Recensione: George Simenon, Il signor Cardinaud

George Simenon
IL SIGNOR CARDINAUD
Edizioni Adelphi, pp. 136, € 16
Traduzione di Sergio Arecco

Ogni volta che leggo un libro di Simenon resto stupito dalla capacità di questo grande della letteratura di costruire storie che ti tengono legato con materiali tanto inconsistenti. Che altro dire infatti delle poche giornate di sventure che colgono il povero signor Cardinaud, in una Francia in guerra (fu scritto nel ‘41) dove la guerra non c’è, che al ritorno a casa dal lavoro scopre che la giovane moglie se ne è andata? Sin dalle prime pagine siamo come spinti in avanti per capire cosa gli succederà, mano a mano che scopre le radici della fuga della moglie; e tutti i personaggi che scopre legati alla vita di questa giovane donna, per lui troppo bella (leggi: non addomesticabile), sono lo specchio di una parte della Francia che sembra avere vissuto solo di sfuggita il conflitto.
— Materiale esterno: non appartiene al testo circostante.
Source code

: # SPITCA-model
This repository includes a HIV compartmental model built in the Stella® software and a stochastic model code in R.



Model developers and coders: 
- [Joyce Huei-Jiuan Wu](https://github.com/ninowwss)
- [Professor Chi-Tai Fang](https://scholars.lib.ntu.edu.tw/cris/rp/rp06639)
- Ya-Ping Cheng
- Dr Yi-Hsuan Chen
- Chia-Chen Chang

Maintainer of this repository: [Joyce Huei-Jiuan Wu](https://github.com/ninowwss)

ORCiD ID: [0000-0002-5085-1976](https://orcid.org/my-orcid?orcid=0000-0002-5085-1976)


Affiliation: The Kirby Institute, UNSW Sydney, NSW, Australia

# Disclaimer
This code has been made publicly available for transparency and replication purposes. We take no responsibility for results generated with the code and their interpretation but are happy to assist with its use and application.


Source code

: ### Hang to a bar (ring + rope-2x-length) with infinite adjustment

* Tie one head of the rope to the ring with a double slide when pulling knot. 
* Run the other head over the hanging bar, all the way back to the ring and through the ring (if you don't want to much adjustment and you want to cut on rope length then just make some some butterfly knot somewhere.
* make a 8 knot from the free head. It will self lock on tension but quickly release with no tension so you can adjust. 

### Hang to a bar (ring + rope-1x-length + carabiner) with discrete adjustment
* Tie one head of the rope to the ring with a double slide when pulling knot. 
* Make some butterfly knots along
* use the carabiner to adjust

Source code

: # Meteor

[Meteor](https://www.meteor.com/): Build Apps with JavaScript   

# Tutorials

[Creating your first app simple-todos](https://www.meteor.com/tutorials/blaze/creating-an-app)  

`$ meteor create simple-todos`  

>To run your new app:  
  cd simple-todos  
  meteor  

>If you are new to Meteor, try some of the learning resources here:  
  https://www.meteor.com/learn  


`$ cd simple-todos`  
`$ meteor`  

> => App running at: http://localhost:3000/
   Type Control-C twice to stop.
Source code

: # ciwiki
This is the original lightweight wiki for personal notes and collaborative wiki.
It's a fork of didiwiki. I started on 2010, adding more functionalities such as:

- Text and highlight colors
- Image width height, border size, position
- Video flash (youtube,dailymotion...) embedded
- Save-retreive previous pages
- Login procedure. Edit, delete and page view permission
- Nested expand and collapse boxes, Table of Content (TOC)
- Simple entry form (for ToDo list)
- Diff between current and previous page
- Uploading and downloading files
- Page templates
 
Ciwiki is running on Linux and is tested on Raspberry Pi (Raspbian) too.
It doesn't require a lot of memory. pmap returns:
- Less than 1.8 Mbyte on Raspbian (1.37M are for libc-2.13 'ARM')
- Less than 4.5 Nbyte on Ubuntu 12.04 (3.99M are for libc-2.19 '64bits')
Quello che conta per il signor Cardinaud, il piccolo-borghese Cardinaud, è solo che la moglie ritorni perché la vita possa proseguire uguale a sempre, con i tanti piccoli rituali che la riempiono.
Entrare nella mente del signor Cardinaud alla ricerca della fuggitiva, per vedere con i suoi occhi il senso di questa fuga. È proprio in questa capacità di cogliere il punto di vista e renderlo comprensibile che sta la levatura di uno scrittore.